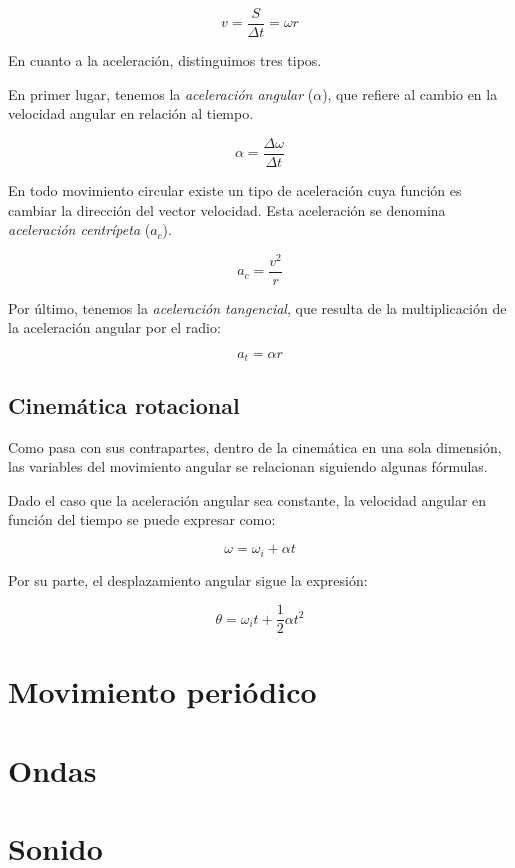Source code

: \documentclass[12pt]{article}
\begin{document}
\begin{equation}
	v = \frac{S}{\Delta t} = \omega r
\end{equation}

En cuanto a la aceleración, distinguimos tres tipos.

En primer lugar,
tenemos la \textit{aceleración angular} (\(\alpha\)),
que refiere al cambio en la velocidad angular en relación al tiempo.

\begin{equation}
	\alpha = \frac{\Delta\omega}{\Delta t}
\end{equation}

En todo movimiento circular existe un tipo de aceleración cuya función es cambiar la dirección del vector velocidad.
Esta aceleración se denomina \textit{aceleración centrípeta} (\(a_{c}\)).

\begin{equation}
	a_{c} = \frac{v^{2}}{r}
\end{equation}

Por último,
tenemos la \textit{aceleración tangencial},
que resulta de la multiplicación de la aceleración angular por el radio:

\begin{equation}
	a_{t} = \alpha r
\end{equation}

\subsection{Cinemática rotacional}

Como pasa con sus contrapartes,
dentro de la cinemática en una sola dimensión,
las variables del movimiento angular se relacionan siguiendo algunas fórmulas.

Dado el caso que la aceleración angular sea constante, 
la velocidad angular en función del tiempo se puede expresar como:

\begin{equation}
	\omega = \omega_{i} + \alpha t
\end{equation}

Por su parte,
el desplazamiento angular sigue la expresión:

\begin{equation}
	\theta = \omega_{i}t + \frac{1}{2}\alpha t^{2}
\end{equation}

\pagebreak

\section{Movimiento periódico}

\pagebreak

\section{Ondas}

\pagebreak

\section{Sonido}
\end{document}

_ _ _ _ _ _ _

### DIRECTIONS
Which lines of the data include the string "aceleración"? Find them and copy each one.

### EXERCISE RESPONSE
En cuanto a la aceleración, distinguimos tres tipos.
tenemos la \textit{aceleración angular} (\(\alpha\)),
En todo movimiento circular existe un tipo de aceleración cuya función es cambiar la dirección del vector velocidad.
Esta aceleración se denomina \textit{aceleración centrípeta} (\(a_{c}\)).
tenemos la \textit{aceleración tangencial},
que resulta de la multiplicación de la aceleración angular por el radio:
Dado el caso que la aceleración angular sea constante, 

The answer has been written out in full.